- WHAT YOU NEED TO DO -
Lines from the entries below that hold "features" form the answer; copy all of them.

___

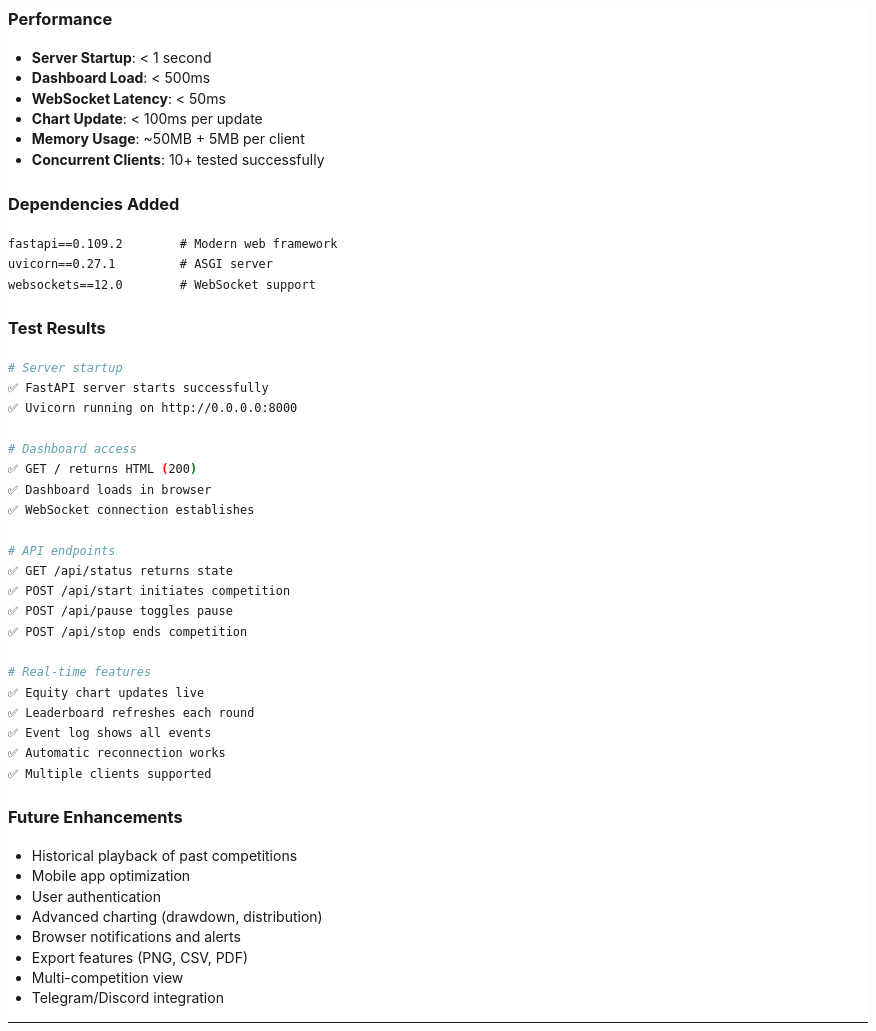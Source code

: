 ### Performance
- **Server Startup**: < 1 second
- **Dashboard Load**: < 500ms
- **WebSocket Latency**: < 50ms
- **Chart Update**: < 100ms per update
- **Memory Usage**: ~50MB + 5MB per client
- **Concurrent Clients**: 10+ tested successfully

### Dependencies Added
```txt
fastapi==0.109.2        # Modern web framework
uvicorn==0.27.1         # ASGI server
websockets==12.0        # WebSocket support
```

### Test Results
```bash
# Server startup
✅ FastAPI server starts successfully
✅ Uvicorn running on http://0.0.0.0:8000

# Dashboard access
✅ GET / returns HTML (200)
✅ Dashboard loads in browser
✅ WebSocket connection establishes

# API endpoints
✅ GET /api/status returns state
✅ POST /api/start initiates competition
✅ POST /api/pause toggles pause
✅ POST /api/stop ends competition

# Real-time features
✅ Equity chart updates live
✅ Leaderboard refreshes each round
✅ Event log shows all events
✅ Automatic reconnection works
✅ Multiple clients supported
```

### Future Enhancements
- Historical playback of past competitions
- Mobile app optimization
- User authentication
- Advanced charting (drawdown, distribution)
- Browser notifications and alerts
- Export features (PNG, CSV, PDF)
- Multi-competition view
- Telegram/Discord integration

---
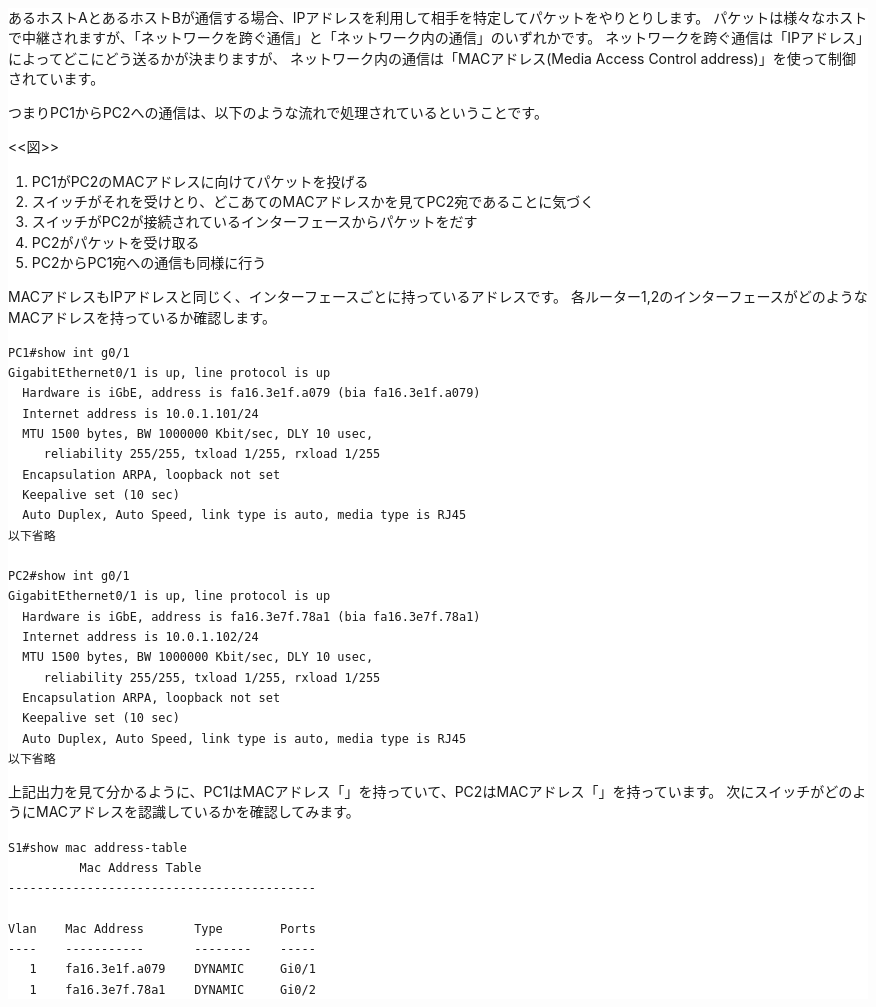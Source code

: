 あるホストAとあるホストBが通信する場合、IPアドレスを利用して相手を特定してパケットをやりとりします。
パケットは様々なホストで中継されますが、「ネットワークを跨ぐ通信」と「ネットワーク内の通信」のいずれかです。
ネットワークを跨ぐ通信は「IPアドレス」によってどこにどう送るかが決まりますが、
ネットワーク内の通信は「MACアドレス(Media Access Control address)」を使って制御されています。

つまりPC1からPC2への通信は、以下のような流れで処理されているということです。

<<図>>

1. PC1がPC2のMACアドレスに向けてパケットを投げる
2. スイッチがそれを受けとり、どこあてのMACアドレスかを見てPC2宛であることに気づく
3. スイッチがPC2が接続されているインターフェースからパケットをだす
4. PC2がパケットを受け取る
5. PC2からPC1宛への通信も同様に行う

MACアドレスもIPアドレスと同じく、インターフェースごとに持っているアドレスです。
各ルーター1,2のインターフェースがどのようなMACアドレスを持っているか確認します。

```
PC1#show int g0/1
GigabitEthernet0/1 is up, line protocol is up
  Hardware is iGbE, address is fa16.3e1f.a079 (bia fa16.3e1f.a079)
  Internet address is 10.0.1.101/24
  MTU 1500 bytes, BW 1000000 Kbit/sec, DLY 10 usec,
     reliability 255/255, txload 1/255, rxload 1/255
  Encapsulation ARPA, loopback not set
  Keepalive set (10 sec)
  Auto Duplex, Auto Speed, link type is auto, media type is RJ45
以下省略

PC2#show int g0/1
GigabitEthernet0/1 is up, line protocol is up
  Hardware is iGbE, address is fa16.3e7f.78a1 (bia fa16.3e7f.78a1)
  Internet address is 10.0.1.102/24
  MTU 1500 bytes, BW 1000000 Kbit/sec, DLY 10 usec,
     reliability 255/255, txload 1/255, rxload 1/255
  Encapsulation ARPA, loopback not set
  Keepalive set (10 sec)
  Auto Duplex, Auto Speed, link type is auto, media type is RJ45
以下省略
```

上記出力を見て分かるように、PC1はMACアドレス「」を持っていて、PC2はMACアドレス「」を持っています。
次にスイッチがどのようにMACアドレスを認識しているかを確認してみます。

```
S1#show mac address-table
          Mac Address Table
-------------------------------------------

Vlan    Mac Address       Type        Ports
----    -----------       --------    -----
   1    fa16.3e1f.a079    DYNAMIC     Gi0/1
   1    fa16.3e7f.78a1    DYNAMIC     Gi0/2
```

___

- RESPONSE -
# Real-time features
- Export features (PNG, CSV, PDF)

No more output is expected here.